▸ **Aim of the exercise**
All of the data is to be set down again without alteration.
START Exercise input
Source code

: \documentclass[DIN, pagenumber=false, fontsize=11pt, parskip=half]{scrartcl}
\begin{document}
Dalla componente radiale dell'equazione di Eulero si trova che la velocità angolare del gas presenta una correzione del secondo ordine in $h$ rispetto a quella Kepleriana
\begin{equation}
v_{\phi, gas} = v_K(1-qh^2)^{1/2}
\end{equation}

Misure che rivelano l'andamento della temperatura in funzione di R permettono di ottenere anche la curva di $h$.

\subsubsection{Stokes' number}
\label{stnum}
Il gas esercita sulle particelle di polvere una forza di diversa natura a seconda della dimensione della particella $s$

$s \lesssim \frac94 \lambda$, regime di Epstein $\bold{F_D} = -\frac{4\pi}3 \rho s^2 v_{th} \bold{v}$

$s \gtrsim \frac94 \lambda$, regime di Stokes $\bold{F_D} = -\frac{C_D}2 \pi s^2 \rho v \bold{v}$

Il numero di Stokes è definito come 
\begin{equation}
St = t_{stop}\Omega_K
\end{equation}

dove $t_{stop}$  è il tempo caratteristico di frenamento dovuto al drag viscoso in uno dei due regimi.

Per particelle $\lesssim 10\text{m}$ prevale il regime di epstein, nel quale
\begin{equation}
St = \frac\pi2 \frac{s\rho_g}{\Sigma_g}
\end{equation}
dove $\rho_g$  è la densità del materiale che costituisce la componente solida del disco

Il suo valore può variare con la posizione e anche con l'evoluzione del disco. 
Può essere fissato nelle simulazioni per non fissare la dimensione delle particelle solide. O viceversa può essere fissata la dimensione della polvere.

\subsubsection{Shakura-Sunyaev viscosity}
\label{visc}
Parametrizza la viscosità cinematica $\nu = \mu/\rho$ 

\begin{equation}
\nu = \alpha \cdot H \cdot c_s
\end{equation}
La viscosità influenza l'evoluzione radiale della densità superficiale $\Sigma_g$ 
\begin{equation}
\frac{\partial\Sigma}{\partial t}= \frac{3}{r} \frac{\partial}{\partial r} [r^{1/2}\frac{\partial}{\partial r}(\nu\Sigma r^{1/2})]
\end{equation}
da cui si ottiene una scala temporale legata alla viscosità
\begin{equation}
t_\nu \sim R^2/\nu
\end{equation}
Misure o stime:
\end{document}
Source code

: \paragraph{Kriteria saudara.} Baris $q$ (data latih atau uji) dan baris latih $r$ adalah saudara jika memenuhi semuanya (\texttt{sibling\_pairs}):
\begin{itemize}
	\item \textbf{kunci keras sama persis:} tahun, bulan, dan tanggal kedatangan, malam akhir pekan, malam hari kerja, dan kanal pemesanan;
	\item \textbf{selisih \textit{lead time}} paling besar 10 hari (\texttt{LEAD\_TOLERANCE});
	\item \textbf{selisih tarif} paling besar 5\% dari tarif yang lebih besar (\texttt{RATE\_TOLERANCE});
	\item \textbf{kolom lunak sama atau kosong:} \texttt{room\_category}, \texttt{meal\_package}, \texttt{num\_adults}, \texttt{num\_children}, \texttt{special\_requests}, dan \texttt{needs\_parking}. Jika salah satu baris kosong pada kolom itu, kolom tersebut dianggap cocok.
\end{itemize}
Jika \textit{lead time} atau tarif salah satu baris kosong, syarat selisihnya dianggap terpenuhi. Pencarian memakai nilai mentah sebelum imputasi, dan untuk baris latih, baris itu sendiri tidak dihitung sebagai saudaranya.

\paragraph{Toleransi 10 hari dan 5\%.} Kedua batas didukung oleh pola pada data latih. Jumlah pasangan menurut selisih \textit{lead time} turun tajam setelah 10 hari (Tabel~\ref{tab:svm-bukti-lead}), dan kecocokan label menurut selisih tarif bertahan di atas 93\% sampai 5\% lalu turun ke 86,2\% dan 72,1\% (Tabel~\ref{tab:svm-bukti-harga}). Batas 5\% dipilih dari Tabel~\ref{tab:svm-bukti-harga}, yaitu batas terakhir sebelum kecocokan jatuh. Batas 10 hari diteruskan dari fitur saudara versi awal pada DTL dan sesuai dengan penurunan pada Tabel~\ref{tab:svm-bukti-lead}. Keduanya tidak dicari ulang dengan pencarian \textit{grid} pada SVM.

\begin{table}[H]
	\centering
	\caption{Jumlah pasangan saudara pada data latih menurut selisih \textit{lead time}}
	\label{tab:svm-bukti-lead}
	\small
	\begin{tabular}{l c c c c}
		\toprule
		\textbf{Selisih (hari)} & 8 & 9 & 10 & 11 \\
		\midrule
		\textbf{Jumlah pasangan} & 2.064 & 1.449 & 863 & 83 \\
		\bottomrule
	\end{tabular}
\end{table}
END Exercise input
▸ **Output for this task**
Source code

: \documentclass[DIN, pagenumber=false, fontsize=11pt, parskip=half]{scrartcl}
\begin{document}
Dalla componente radiale dell'equazione di Eulero si trova che la velocità angolare del gas presenta una correzione del secondo ordine in $h$ rispetto a quella Kepleriana
\begin{equation}
v_{\phi, gas} = v_K(1-qh^2)^{1/2}
\end{equation}

Misure che rivelano l'andamento della temperatura in funzione di R permettono di ottenere anche la curva di $h$.

\subsubsection{Stokes' number}
\label{stnum}
Il gas esercita sulle particelle di polvere una forza di diversa natura a seconda della dimensione della particella $s$

$s \lesssim \frac94 \lambda$, regime di Epstein $\bold{F_D} = -\frac{4\pi}3 \rho s^2 v_{th} \bold{v}$

$s \gtrsim \frac94 \lambda$, regime di Stokes $\bold{F_D} = -\frac{C_D}2 \pi s^2 \rho v \bold{v}$

Il numero di Stokes è definito come 
\begin{equation}
St = t_{stop}\Omega_K
\end{equation}

dove $t_{stop}$  è il tempo caratteristico di frenamento dovuto al drag viscoso in uno dei due regimi.

Per particelle $\lesssim 10\text{m}$ prevale il regime di epstein, nel quale
\begin{equation}
St = \frac\pi2 \frac{s\rho_g}{\Sigma_g}
\end{equation}
dove $\rho_g$  è la densità del materiale che costituisce la componente solida del disco

Il suo valore può variare con la posizione e anche con l'evoluzione del disco. 
Può essere fissato nelle simulazioni per non fissare la dimensione delle particelle solide. O viceversa può essere fissata la dimensione della polvere.

\subsubsection{Shakura-Sunyaev viscosity}
\label{visc}
Parametrizza la viscosità cinematica $\nu = \mu/\rho$ 

\begin{equation}
\nu = \alpha \cdot H \cdot c_s
\end{equation}
La viscosità influenza l'evoluzione radiale della densità superficiale $\Sigma_g$ 
\begin{equation}
\frac{\partial\Sigma}{\partial t}= \frac{3}{r} \frac{\partial}{\partial r} [r^{1/2}\frac{\partial}{\partial r}(\nu\Sigma r^{1/2})]
\end{equation}
da cui si ottiene una scala temporale legata alla viscosità
\begin{equation}
t_\nu \sim R^2/\nu
\end{equation}
Misure o stime:
\end{document}
Source code

: \paragraph{Kriteria saudara.} Baris $q$ (data latih atau uji) dan baris latih $r$ adalah saudara jika memenuhi semuanya (\texttt{sibling\_pairs}):
\begin{itemize}
	\item \textbf{kunci keras sama persis:} tahun, bulan, dan tanggal kedatangan, malam akhir pekan, malam hari kerja, dan kanal pemesanan;
	\item \textbf{selisih \textit{lead time}} paling besar 10 hari (\texttt{LEAD\_TOLERANCE});
	\item \textbf{selisih tarif} paling besar 5\% dari tarif yang lebih besar (\texttt{RATE\_TOLERANCE});
	\item \textbf{kolom lunak sama atau kosong:} \texttt{room\_category}, \texttt{meal\_package}, \texttt{num\_adults}, \texttt{num\_children}, \texttt{special\_requests}, dan \texttt{needs\_parking}. Jika salah satu baris kosong pada kolom itu, kolom tersebut dianggap cocok.
\end{itemize}
Jika \textit{lead time} atau tarif salah satu baris kosong, syarat selisihnya dianggap terpenuhi. Pencarian memakai nilai mentah sebelum imputasi, dan untuk baris latih, baris itu sendiri tidak dihitung sebagai saudaranya.

\paragraph{Toleransi 10 hari dan 5\%.} Kedua batas didukung oleh pola pada data latih. Jumlah pasangan menurut selisih \textit{lead time} turun tajam setelah 10 hari (Tabel~\ref{tab:svm-bukti-lead}), dan kecocokan label menurut selisih tarif bertahan di atas 93\% sampai 5\% lalu turun ke 86,2\% dan 72,1\% (Tabel~\ref{tab:svm-bukti-harga}). Batas 5\% dipilih dari Tabel~\ref{tab:svm-bukti-harga}, yaitu batas terakhir sebelum kecocokan jatuh. Batas 10 hari diteruskan dari fitur saudara versi awal pada DTL dan sesuai dengan penurunan pada Tabel~\ref{tab:svm-bukti-lead}. Keduanya tidak dicari ulang dengan pencarian \textit{grid} pada SVM.

\begin{table}[H]
	\centering
	\caption{Jumlah pasangan saudara pada data latih menurut selisih \textit{lead time}}
	\label{tab:svm-bukti-lead}
	\small
	\begin{tabular}{l c c c c}
		\toprule
		\textbf{Selisih (hari)} & 8 & 9 & 10 & 11 \\
		\midrule
		\textbf{Jumlah pasangan} & 2.064 & 1.449 & 863 & 83 \\
		\bottomrule
	\end{tabular}
\end{table}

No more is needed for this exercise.